§ **INSTRUCTIONS TO FOLLOW**
Quote the entries below from the line with "## Prerequisities and" through the line with "- The operating system has", both ends included, and only those lines.

§ **DATA TO PROCESS**

/---

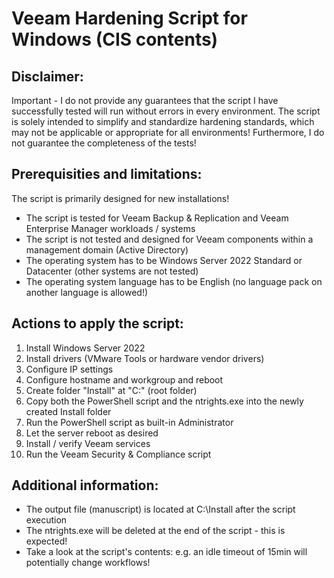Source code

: # Veeam Hardening Script for Windows (CIS contents)

## Disclaimer:
Important - I do not provide any guarantees that the script I have successfully tested will run without errors in every environment.
The script is solely intended to simplify and standardize hardening standards, which may not be applicable or appropriate for all environments!
Furthermore, I do not guarantee the completeness of the tests!


## Prerequisities and limitations:

The script is primarily designed for new installations!

- The script is tested for Veeam Backup & Replication and Veeam Enterprise Manager workloads / systems
- The script is not tested and designed for Veeam components within a management domain (Active Directory)
- The operating system has to be Windows Server 2022 Standard or Datacenter (other systems are not tested)
- The operating system language has to be English (no language pack on another language is allowed!)


## Actions to apply the script:
1. Install Windows Server 2022
2. Install drivers (VMware Tools or hardware vendor drivers)
3. Configure IP settings
4. Configure hostname and workgroup and reboot
5. Create folder "Install" at "C:\" (root folder)
6. Copy both the PowerShell script and the ntrights.exe into the newly created Install folder
7. Run the PowerShell script as built-in Administrator
8. Let the server reboot as desired
9. Install / verify Veeam services
10. Run the Veeam Security & Compliance script


## Additional information:
- The output file (manuscript) is located at C:\Install after the script execution
- The ntrights.exe will be deleted at the end of the script - this is expected!
- Take a look at the script's contents: e.g. an idle timeout of 15min will potentially change workflows!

\---

§ **WRITTEN ANSWER**
## Prerequisities and limitations:

The script is primarily designed for new installations!

- The script is tested for Veeam Backup & Replication and Veeam Enterprise Manager workloads / systems
- The script is not tested and designed for Veeam components within a management domain (Active Directory)
- The operating system has to be Windows Server 2022 Standard or Datacenter (other systems are not tested)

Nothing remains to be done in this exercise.